Community discussions

MikroTik App
 
millenium7
Member
Member
Topic Author
Posts: 313
Joined: Wed Mar 16, 2016 6:12 am

CCR1036-8G-2S+ - SFP+ port stops transmitting data?

Wed Jun 12, 2019 12:02 pm

This has just happened out of the blue. All data is transmitted to/from one of these routers via the SFPPlus1 port (connected with a Direct Attach Cable to a Mikrotik CRS328)
I went to site and logged into the router via ethernet/laptop before touching anything and found the port just entirely stopped transmitting data. It was receiving it OK but sat on 0 packets/s outbound
It's not the cable because moving it to port2 it works. And we have a 2nd backup router in place with exactly the same configuration and physical setup, I moved the cable from it to the first router and again receives packets but doesn't transmit

After rebooting the router, the port functioned fine for about 16 hours then exactly the same thing happened (fortunately this time I wrote a script to check for it and reboot the router)
But this is a huge problem, this is a production router with a lot of traffic going through it. Obviously we'll RMA the device but I want to know if this has been reported before, if there's any kind of known issue

RouterOS version is 6.42.3 and has been stable for months
Recent changes prior to this happening is adding 2 more neighbors via OSPF (and only about another 100 routes)
Router runs BGP + OSPF + MPLS and has about 152,000 routes in the routing table so shouldn't be overwhelmed, has 16gb memory (most of it is free) and 800mb+ free disk space so I doubt its a resource issue. Even if it was I wouldn't expect the SFP port to just entirely stop transmitting data, if anything it would be opposite if there was a routing loop or something going on.
Logs show nothing
 
glueck05
just joined
Posts: 12
Joined: Fri Jan 26, 2018 12:49 pm

Re: CCR1036-8G-2S+ - SFP+ port stops transmitting data?

Wed Jun 12, 2019 2:14 pm

Hello,
i have have seen this issue also on CCR1036 on sfp-sfplus2 and on CCR1072 (also connected via DAC) often. The port shows Running but does not send any data. When this happens i disable and enable the port via netwatch and it worked again. A reboot is not nessescary (in my case).

RouterOS 6.42.12.

regards
 
millenium7
Member
Member
Topic Author
Posts: 313
Joined: Wed Mar 16, 2016 6:12 am

Re: CCR1036-8G-2S+ - SFP+ port stops transmitting data?

Thu Jun 13, 2019 9:54 am

Cycling interface isn't a solution and for us would still result in an extended outage as this router handles PPPoE connections

Have replaced 1x router with the new CCR1036 revision that has dual power supplies and updated both to 6.44.3 including firmware
Will report back if it continues to lock up. And if it does we'll be ripping routers out and replacing with CCR1016's as we've had less issues with those
 
millenium7
Member
Member
Topic Author
Posts: 313
Joined: Wed Mar 16, 2016 6:12 am

Re: CCR1036-8G-2S+ - SFP+ port stops transmitting data?

Thu Jun 13, 2019 1:33 pm

Nope, new hardware revision and 6.44.3 still same problem

So it's very likely some bug with the hardware or underlying OS that produces no logs and no information to us. As I can't possibly see how you can stop a SFP port from transmitting data no matter what you tried to do via scripting or configuration aside from a bridge filter rule (which wouldn't fix itself after a reboot)

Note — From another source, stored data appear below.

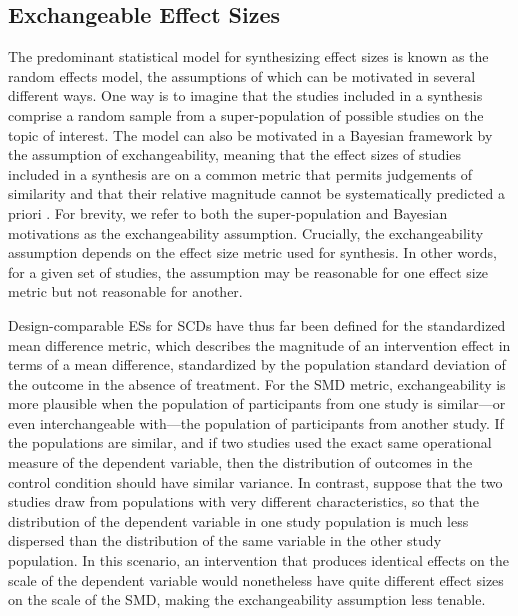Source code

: \documentclass[
]{book}
\begin{document}
\hypertarget{exchangeable-effect-sizes}{%
\subsection{Exchangeable Effect Sizes}\label{exchangeable-effect-sizes}}

The predominant statistical model for synthesizing effect sizes is known as the random effects model, the assumptions of which can be motivated in several different ways. One way is to imagine that the studies included in a synthesis comprise a random sample from a super-population of possible studies on the topic of interest. The model can also be motivated in a Bayesian framework by the assumption of exchangeability, meaning that the effect sizes of studies included in a synthesis are on a common metric that permits judgements of similarity and that their relative magnitude cannot be systematically predicted a priori \citep{higgins2009reevaluation}. For brevity, we refer to both the super-population and Bayesian motivations as the exchangeability assumption. Crucially, the exchangeability assumption depends on the effect size metric used for synthesis. In other words, for a given set of studies, the assumption may be reasonable for one effect size metric but not reasonable for another.

Design-comparable ESs for SCDs have thus far been defined for the standardized mean difference metric, which describes the magnitude of an intervention effect in terms of a mean difference, standardized by the population standard deviation of the outcome in the absence of treatment. For the SMD metric, exchangeability is more plausible when the population of participants from one study is similar---or even interchangeable with---the population of participants from another study. If the populations are similar, and if two studies used the exact same operational measure of the dependent variable, then the distribution of outcomes in the control condition should have similar variance. In contrast, suppose that the two studies draw from populations with very different characteristics, so that the distribution of the dependent variable in one study population is much less dispersed than the distribution of the same variable in the other study population. In this scenario, an intervention that produces identical effects on the scale of the dependent variable would nonetheless have quite different effect sizes on the scale of the SMD, making the exchangeability assumption less tenable.
\end{document}

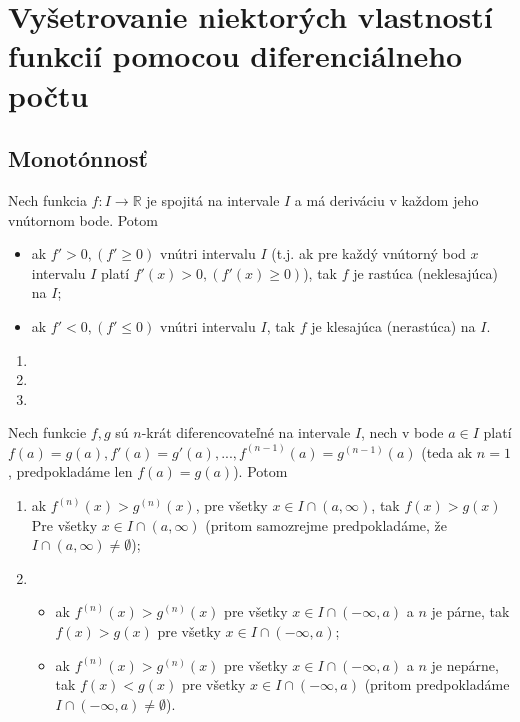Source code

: \section{Vyšetrovanie niektorých vlastností funkcií pomocou diferenciálneho počtu}

\subsection{Monotónnosť}
\begin{veta}
Nech funkcia $f: I \rightarrow\mathbb{R}$ je spojitá na intervale $I$ a má deriváciu v každom jeho vnútornom bode. Potom
\begin{itemize}
\item ak $f'>0,(f'\geq 0)$ vnútri intervalu $I$ (t.j. ak pre každý vnútorný bod $x$ intervalu $I$ platí $f'(x)>0,(f'(x)\geq 0)$), tak $f$ je rastúca (neklesajúca) na $I$;
\item ak $f'<0,(f'\leq 0)$ vnútri intervalu $I$, tak $f$ je klesajúca (nerastúca) na $I$.
\end{itemize}
\end{veta}

\begin{enumerate}[resume]
	\item {}
	\item {}
	\item {}
\end{enumerate}

\begin{veta}
Nech funkcie $f,g$ sú $n$-krát diferencovateľné na intervale $I$, nech v bode $a\in I$ platí $f(a)=g(a),f'(a)=g'(a),...,f^{(n-1)}(a)=g^{(n-1)}(a)$ (teda ak $n=1$, predpokladáme len $f(a)=g(a)$). Potom
\begin{enumerate}
\item ak $f^{(n)}(x)>g^{(n)}(x)$, pre všetky $x\in I \cap (a,\infty)$, tak $f(x)>g(x)$ Pre všetky $x\in I \cap (a,\infty)$ (pritom samozrejme predpokladáme, že $I \cap (a,\infty)\neq \emptyset$);
\item
\begin{itemize}
\item ak $f^{(n)}(x)>g^{(n)}(x)$ pre všetky $x\in I \cap (-\infty,a)$ a $n$ je párne, tak $f(x)>g(x)$ pre všetky $x\in I \cap (-\infty,a)$;
\item ak $f^{(n)}(x)>g^{(n)}(x)$ pre všetky $x\in I \cap (-\infty,a)$ a $n$ je nepárne, tak $f(x)<g(x)$ pre všetky $x\in I \cap (-\infty,a)$ (pritom predpokladáme $I \cap (-\infty,a)\neq \emptyset$).
\end{itemize}
\end{enumerate}
\end{veta}

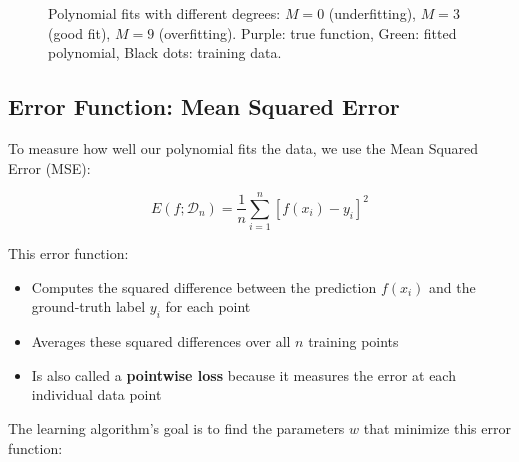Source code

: \documentclass[11pt,a4paper]{article}
\theoremstyle{definition}
\theoremstyle{plain}
\theoremstyle{remark}
\begin{document}
\begin{figure}[h]
\caption{Polynomial fits with different degrees: $M=0$ (underfitting), $M=3$ (good fit), $M=9$ (overfitting). Purple: true function, Green: fitted polynomial, Black dots: training data.}
\end{figure}

\subsection{Error Function: Mean Squared Error}

To measure how well our polynomial fits the data, we use the Mean Squared Error (MSE):

\[
E(f; \mathcal{D}_n) = \frac{1}{n} \sum_{i=1}^{n} [f(x_i) - y_i]^2
\]

This error function:
\begin{itemize}
    \item Computes the squared difference between the prediction $f(x_i)$ and the ground-truth label $y_i$ for each point
    \item Averages these squared differences over all $n$ training points
    \item Is also called a \textbf{pointwise loss} because it measures the error at each individual data point
\end{itemize}

The learning algorithm's goal is to find the parameters $w$ that minimize this error function:
\end{document}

The recent changes are enabling OSPF - but was stable initially, and enabling MPLS to those peers. That inherently won't cause the issue but it may trigger some bug. I've reverted all changes for now as the router should still reboot overnight if the problem is still there. Regardless we'll be swapping out with 1016's
 
millenium7
Member
Member
Topic Author
Posts: 313
Joined: Wed Mar 16, 2016 6:12 am

Re: CCR1036-8G-2S+ - SFP+ port stops transmitting data?

Mon Jun 17, 2019 3:53 pm

replaced with brand new CCR1016's and the same problem happens!
This is caused by either OSPF or MPLS in combination with what's already running (eBGP, iBGP, PPPoE, IPSec). When OSPF+MPLS are disabled it's fine. But when enabling them the network is perfectly stable and looks totally fine for a few hours, literally no visible issues at all, definitely no routing loops or anything weird happening. Then after a random interval of a few hours the interface totally locks up in the transmit direction

Not a routing problem, I mean it totally locks up, not even Layer2 neighbor hello packets go out, dead. Disabled/enabling the interface doesn't seem to work, have to reboot the router
Routers were all running 6.44.3 and had /system routerboard upgrade applied as well

This is a big problem. Right now i'm thinking throw the CCR's in the bin and replace with Cisco. This has already cost way too much in downtime
 
mducharme
Trainer
Trainer
Posts: 1020
Joined: Tue Jul 19, 2016 6:45 pm

Re: CCR1036-8G-2S+ - SFP+ port stops transmitting data?

Tue Jun 18, 2019 2:04 am

We have this problem, but for us it happens every 30-90 days or so. It last happened 57 days ago. We have a ping watchdog to reboot the router when this happens. Disabling and re-enabling the interface might fix it too. Same CCR1036-8G-2S+, first generation. We have two CCR's connected to each other, one is PPPoE concentrator, the other not. The one that is not a PPPoE concentrator has no issues. Both run MPLS and OSPF.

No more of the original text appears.